A careless bird is complicated
An empty nest still leaves a space

Tuesday, June 16, 2009

Why Bother.

Flock to the clouds with wings outstretched wide feeding the hunger for exposition is a frequent tool used to calculate, make metaphor, and contemplate which aids one with self discovery being the absolution of all things positive against the negativity that is conspiring all around goes the circle, participation appreciated without which a spiral begins to form and foundation this concrete is still wet,
so press your hands into its malleable surface will dry soon with patience for understanding concluding and coinciding to the elemental eclipse blocked out by reason for living rather than dying out extinct to the past of a present collapse soaked by looming woven fictitious events which can be laid to rest in a bed of solemn thoughts and transgressions become illusive in times of joy and non-existent when those memories can be washed over, cleansed, and referred to a medical professional who watches carefully over the subject with pen and paper on documenting the expressed emotive states which separate friends from family and distance in miles becomes distance is memories all those souls extinguished by fresh new land of beginnings far away from that facade called “home” breaching the horizon for new experiences as a force of expulsion, change, evolution, all things grow all things grow, welcome to the door of possibilities, cusp this handle with careful what you wish fortunately the severance pay with leave me to a world of pass and fail to acknowledge the current situation becomes a pleasantry where formal behavior is noted with the boarder of growth in this garden we once worked so hard on and now its being watered, treated, and cared for.

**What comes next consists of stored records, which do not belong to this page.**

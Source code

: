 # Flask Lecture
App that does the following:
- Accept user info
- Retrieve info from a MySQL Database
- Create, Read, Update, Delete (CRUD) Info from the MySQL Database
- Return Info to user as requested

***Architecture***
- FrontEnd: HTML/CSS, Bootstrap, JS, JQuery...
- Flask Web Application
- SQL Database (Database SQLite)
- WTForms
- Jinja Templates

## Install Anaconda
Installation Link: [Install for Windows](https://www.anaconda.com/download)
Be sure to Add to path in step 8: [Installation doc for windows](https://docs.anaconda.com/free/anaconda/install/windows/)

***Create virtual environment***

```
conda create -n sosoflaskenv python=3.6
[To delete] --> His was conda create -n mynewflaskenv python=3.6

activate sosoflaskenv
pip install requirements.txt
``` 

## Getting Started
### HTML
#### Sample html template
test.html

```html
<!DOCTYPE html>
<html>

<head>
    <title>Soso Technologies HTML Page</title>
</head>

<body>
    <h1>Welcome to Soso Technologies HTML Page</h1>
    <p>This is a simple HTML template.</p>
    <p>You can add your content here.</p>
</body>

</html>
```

I can do this on my own but with your hand in mine why bother.

Monday, June 15, 2009

Answer to the fucking point.

i can only write when i'm miserable. so i'll leave myself in this state
the physicality of emptiness
so at least something is emminating from this
pointless waist of flesh bones and organs

unwravell me to find nothing more than a piece

the one piece of the puzzle that has no fitting counterpart

burn me to ashes, and the wind will find it a chore to lift me away

welcome to addiction to affliction

mortally deceit

dilapidated and emasculated
i lose more than i gain
and i gain
no piece of mind.



burn me to feel something


i loved you scarlet

Sunday, June 14, 2009

THE FUCKING POINT

i have no audience, why should i share - when there is no one listening.


good by and farewell

words ignored

dearly departed

alex howard curtis

News Flash (6 of 6)

News Flash:
Weather reporting in with sunny days like shower braids,
Bring static through chords of meaningless frequencies,
Fade away to the breath of air swooning the beast as it lays in its slumber
Like a child nestled against mothers breast,
Beating hard against your ear,
Picks up signals from the host of another pointless talk-show.

News Flash (5 of 6)

Taking a leave of absence and laying down the crown, which weighs heavier than the burden of concentrated absolution.
I leave you to your studies of searching for answers and warding away the present to better suit your pessimistic view on the past is a bleeding willow with wallowing wayward winds with which we welcome.
Choose to walk away with no more than the day tucked under my arm without tact or charm so while you sit and question I’ve gone a different direction and when you choose to find me again I cannot promise my position is a place of change shifted through means of time and situational events.
Your sweet breath falls on my neck and you grasp my body with energy unfelt in years. Your bitter – sweet – sour – cheek is warm on my forever skipping monotone droning heart.